Version édulcorée de son mentor, le « dauphin », 42 ans, tranche par son apparente douceur et sa réserve avec Poutine, formé à l'école du KGB et adepte de la manière forte et des déclarations fracassantes. Chef de file de l'aile « libérale » dans la constellation poutinienne, ce juriste de formation est souvent décrit comme un « technocrate » pragmatique, pour qui l'idéologie est « chose nuisible ». Il revendique le fait d'avoir grandi dans l'ombre de Poutine, rencontré au début des années 1990 dans leur ville natale de Leningrad, l'actuelle Saint-Pétersbourg. Il sera son directeur de campagne pour la présidentielle de mars 2000, et prendra rapidement la tête de l'administration présidentielle, ainsi que celle du conseil d'administration du géant gazier Gazprom.
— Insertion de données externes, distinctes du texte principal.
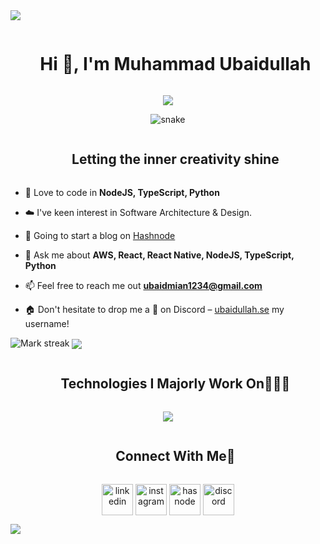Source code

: <!--horizontal divider(gradiant)-->
<img src="https://github.com/ubaidullah-se/ubaidullah-se/blob/main/images/shining-seprator.gif">

<!--h1 without bottom border-->
<div id="user-content-toc">
  <ul align="center">
    <summary><h1 style="display: inline-block">Hi 👋, I'm Muhammad Ubaidullah</h1></summary>
  </ul>
</div>

<!--profile visit count-->
<div align="center">
  
[![](https://visitcount.itsvg.in/api?id=ubaidullah-se&label=Profile%20Views&color=6&icon=3&pretty=true)](https://visitcount.itsvg.in)
  
</div>

<!--- snake -->
<div align="center">
  <img  src="https://github.com/ubaidullah-se/ubaidullah-se/blob/main/images/grid-snake.svg"
       alt="snake" /></a>
</div>

<!--h2 without bottom border-->
<div id="user-content-toc">
  <ul align="center">
    <summary><h2 style="display: inline-block">Letting the inner creativity shine</h2></summary>
  </ul>
</div>

<!--Intro start-->

- 🔭 Love to code in **NodeJS, TypeScript, Python**

- ☁️ I've keen interest in Software Architecture & Design.

- 📝 Going to start a blog on [Hashnode](https://ubaidullah-se.hashnode.dev/)

- 💬 Ask me about **AWS, React, React Native, NodeJS, TypeScript, Python**

- 📫 Feel free to reach me out **ubaidmian1234@gmail.com**

- 🏠 Don't hesitate to drop me a **👋** on Discord – [ubaidullah.se](https://discordapp.com/users/ubaidullah.se) my username!
<!--Intro end-->

<!--- stats (start) -->
 <img  title="🔥 Get streak stats for your profile at git.io/streak-stats" alt="Mark streak" src="https://github-readme-streak-stats.herokuapp.com/?user=ubaidullah-se&hide_border=false" /> 
  <img  align="center"  src="https://github-readme-stats.vercel.app/api?username=ubaidullah-se&show_icons=true&count_private=true" />
<!--- stats (end) -->


<!--h1 without bottom border-->
<div id="user-content-toc">
  <ul align="center">
    <summary><h2 style="display: inline-block">Technologies I Majorly Work On👨🏻‍💻</h2></summary>
  </ul>
</div>
<!--tech stack icons-->
<p align="center">
  <a href="https://skillicons.dev">


  <img src="https://skillicons.dev/icons?i=python,nodejs,js,ts,html,css,c,cpp,sass,tailwind,bootstrap,nest,express,react,angular,next,redux,apollo,graphql,jest,django,fastapi,flask,selenium,sequelize,prisma,mysql,postgres,mongo,sqlite,elasticsearch,redis,kafka,rabbitmq,aws,gcp,netlify,vercel,docker,jenkins,githubactions,git,github,gitlab,bitbucket,ubuntu,windows,apple,powershell,figma,electron,vscode,vite,npm,yarn,postman,pycharm,remix,discord,gmail,notion,nginx,linux,md,kubernetes,babel,bash&perline=14" />

  </a>
</p>

<!-- Connect with me -->
<!--h2 without bottom border-->
<div id="user-content-toc">
  <ul align="center">
    <summary><h2 style="display: inline-block">Connect With Me🤝</h2></summary>
  </ul>
</div>

<!--icons and links-->
<p align="center">
<a href="https://www.linkedin.com/in/ubaidullah-se/" target="blank"><img align="center" src="https://github.com/ubaidullah-se/ubaidullah-se/blob/main/images/linkedin.png" alt="linkedin" height="50" width="50" /></a>
<a href="https://www.instagram.com/ubaidullah.se/" target="blank"><img align="center" src="https://github.com/ubaidullah-se/ubaidullah-se/blob/main/images/instagram.png" alt="instagram" height="50" width="50" /></a>
<a href="https://ubaidullah-se.hashnode.dev/" target="blank"><img align="center" src="https://github.com/ubaidullah-se/ubaidullah-se/blob/main/images/blog.png" alt="hasnode" height="50" width="50" /></a>
<a href="https://discordapp.com/users/ubaidullah.se" target="blank"><img align="center" src="https://github.com/ubaidullah-se/ubaidullah-se/blob/main/images/discord.png" alt="discord" height="50" width="50" /></a>
  
</p>

<!--horizontal divider(gradiant)-->
<img src="https://github.com/ubaidullah-se/ubaidullah-se/blob/main/images/shining-seprator.gif">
A partir de fin 2005 et sa nomination comme premier vice-Premier ministre, il apparaît comme un des dauphins en vue. Sa « désignation » en décembre 2007 marque la victoire des « libéraux » sur les anciens du KGB et de l'armée. Depuis, le candidat Medvedev n'affiche qu'un programme : la fidélité à Poutine et la poursuite de son oeuvre.

Avant même la clôture du scrutin, le Parti communiste et une ONG russe ont dénoncé des irrégularités.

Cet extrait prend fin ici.